Anna’s speech isn’t remembered… I imagine she used classic words everyone in temple had heard hundreds of times from her… ancient words of faith that reiterated the truth of the amazing gift among them in the Christ, words normal religious folk would understand and expect.
Simeon’s speech is remembered, if only partially. Simeon considers himself dismissed in peace. Perhaps he will die in peace today. Or perhaps, even more hopefully, he will now finally live in peace, and see a city and world that is moving fast toward peace, all because of this messiah he held in his arms.
I didn’t say HIS messiah. That would betray Simeon’s own belief and faith. Simeon's God given faith is not about what benefits Simeon. Simeon's faith and hope in a messiah is about the city, the community around him, the consolation of all the people. Salvation is God’s generous gift to many, not just for him. Salvation is prepared and given away freely and abundantly by God, not something earned and accepted by us. Salvation happens beyond the temple, in the presence of all peoples, not just to those who lock themselves inside the temple walls and try to follow every dot and dash of Scripture. And perhaps the biggest shocker of all, Salvation’s light is not reserved for just the covenant people of Israel but shines on the Gentiles as well.
Simeon even dares to put that thought in priority order… a light of revelation to the Gentiles, and also for the glory to your people Israel, to make sure we hear that wide gentile part… Christ’s light is shining beyond the old boundaries, and inside the old boundaries as well. Because of the gift of God revealed in Christ, many among the Gentiles would also be saved. Many in the people of Israel would fall away. They would oppose the Christ child. They would not be able to trust in a child, born in a manger, prepared in the presence of all people to bring salvation to the Gentiles and also the Jews. They wouldn’t want God’s grace to be so generous. They wouldn’t want the priority to flip flop and have those not already here elevated to a higher priority. No, many of the temple insiders had thought they had earned their salvation, and that the outsiders had to come in and be like us, believe like us, to be saved.

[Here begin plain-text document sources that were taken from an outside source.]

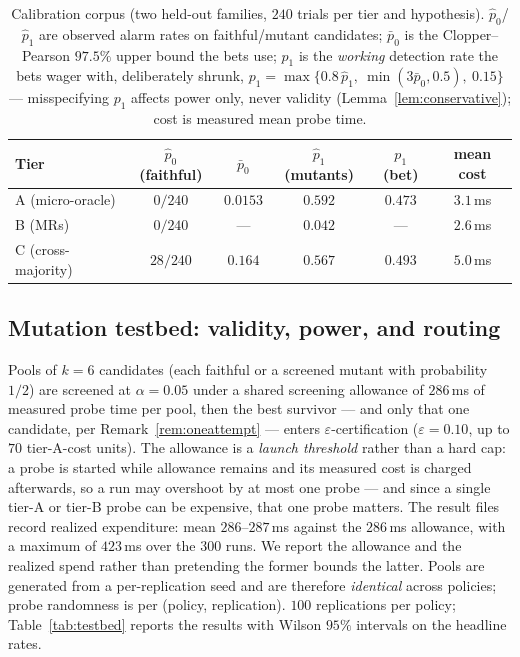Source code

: \documentclass[pdflatex,sn-mathphys-num]{sn-jnl}
\theoremstyle{thmstyleone}
\theoremstyle{thmstyletwo}
\begin{document}
\begin{table}[t]
\caption{Calibration corpus (two held-out families, $240$ trials per
tier and hypothesis). $\hat p_0$/$\hat p_1$ are observed alarm rates
on faithful/mutant candidates; $\bar p_0$ is the Clopper--Pearson
$97.5\%$ upper bound the bets use; $p_1$ is the \emph{working}
detection rate the bets wager with, deliberately shrunk,
$p_1 = \max\{0.8\,\hat p_1,\ \min(3\bar p_0, 0.5),\ 0.15\}$ ---
misspecifying $p_1$ affects power only, never validity
(Lemma~\ref{lem:conservative}); cost is measured mean probe time.}
\label{tab:calib}
\begin{tabular}{lccccc}
\toprule
Tier & $\hat p_0$ (faithful) & $\bar p_0$ & $\hat p_1$ (mutants) &
$p_1$ (bet) & mean cost\\
\midrule
A (micro-oracle)   & $0/240$   & $0.0153$ & $0.592$ & $0.473$ & $3.1$\,ms\\
B (MRs)            & $0/240$   & ---      & $0.042$ & ---     & $2.6$\,ms\\
C (cross-majority) & $28/240$  & $0.164$  & $0.567$ & $0.493$ & $5.0$\,ms\\
\bottomrule
\end{tabular}
\end{table}

\subsection{Mutation testbed: validity, power, and routing}
\label{sec:testbed}

Pools of $k = 6$ candidates (each faithful or a screened mutant with
probability $1/2$) are screened at $\alpha = 0.05$ under a shared
screening allowance of $286$\,ms of measured probe time per pool, then the best
survivor --- and only that one candidate, per
Remark~\ref{rem:oneattempt} --- enters $\varepsilon$-certification
($\varepsilon = 0.10$, up to $70$ tier-A-cost units). The allowance is a \emph{launch threshold} rather than a hard cap:
a probe is started while allowance remains and its measured cost is
charged afterwards, so a run may overshoot by at most one probe ---
and since a single tier-A or tier-B probe can be expensive, that one
probe matters. The result files record realized expenditure: mean
$286$--$287$\,ms against the $286$\,ms allowance, with a maximum of
$423$\,ms over the $300$ runs.  We report the allowance and the
realized spend rather than pretending the former bounds the latter. Pools are
generated from a per-replication seed and are therefore
\emph{identical} across policies; probe randomness is per
(policy, replication). $100$ replications per policy;
Table~\ref{tab:testbed} reports the results with Wilson $95\%$
intervals on the headline rates.
\end{document}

But Simeon took this child in his arms and saw, by Holy Spirit, how many would fall and rise, how heavily Jesus would be opposed by those unable to imagine the boundaries of Christ’s work extending beyond temple and religious walls… and not just extending, but giving priority to Gentiles, outsiders, those who have the seeds of faith, thanks to Holy Spirit, just like Simeon, but have not yet met their Messiah.

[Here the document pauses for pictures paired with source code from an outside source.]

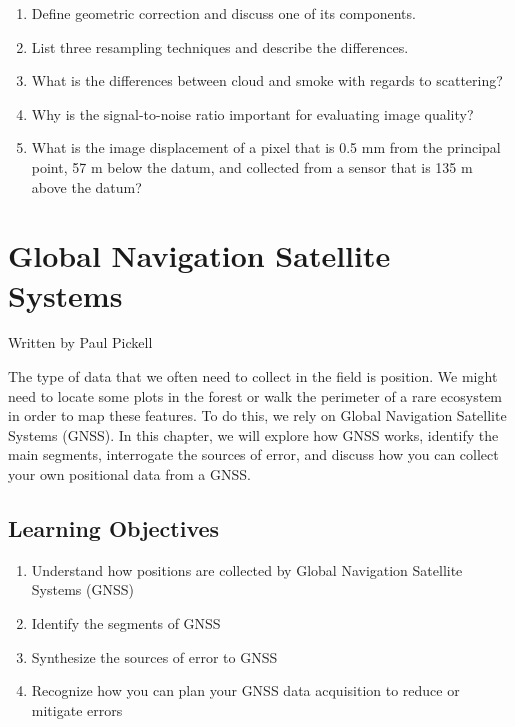 \documentclass[
]{book}
\providecommand{\tightlist}{%
  \setlength{\itemsep}{0pt}\setlength{\parskip}{0pt}}
\begin{document}
\begin{enumerate}
\def\labelenumi{\arabic{enumi}.}
\tightlist
\item
  Define geometric correction and discuss one of its components.
\item
  List three resampling techniques and describe the differences.
\item
  What is the differences between cloud and smoke with regards to scattering?
\item
  Why is the signal-to-noise ratio important for evaluating image quality?
\item
  What is the image displacement of a pixel that is 0.5 mm from the principal point, 57 m below the datum, and collected from a sensor that is 135 m above the datum?
\end{enumerate}

\chapter{Global Navigation Satellite Systems}\label{global-navigation-satellite-systems}

Written by
Paul Pickell

The type of data that we often need to collect in the field is position. We might need to locate some plots in the forest or walk the perimeter of a rare ecosystem in order to map these features. To do this, we rely on Global Navigation Satellite Systems (GNSS). In this chapter, we will explore how GNSS works, identify the main segments, interrogate the sources of error, and discuss how you can collect your own positional data from a GNSS.

\section*{Learning Objectives}\label{learning-objectives-11}

\begin{enumerate}
\def\labelenumi{\arabic{enumi}.}
\tightlist
\item
  Understand how positions are collected by Global Navigation Satellite Systems (GNSS)
\item
  Identify the segments of GNSS
\item
  Synthesize the sources of error to GNSS
\item
  Recognize how you can plan your GNSS data acquisition to reduce or mitigate errors
\end{enumerate}
\end{document}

Friends, if you are like Anna, older, someone who comes from a long line of believers, someone who worships and prays regularly, that is wonderful. I hope in this Christmas season, you have been pleasantly surprised by meeting the Christ child for the first time all over again, and find yourself moved to speak of the amazing miracle in this child to all inside or outside this Sanctuary who are looking for redemption.
Or if you are like Simeon, one who somehow believes but cannot always pin down how or why, one who trusts in God’s good purposes for the people of this nation as well as other nations, for the people of this religion as well as other religions, I hope in this Christmas season, you have held the baby Jesus in your arms for the first time all over again, and been given all the evidence you will ever need to live the remainder of your life in peace as a willing servant of the most high God.
All glory and honor now and forever more be to God and God alone.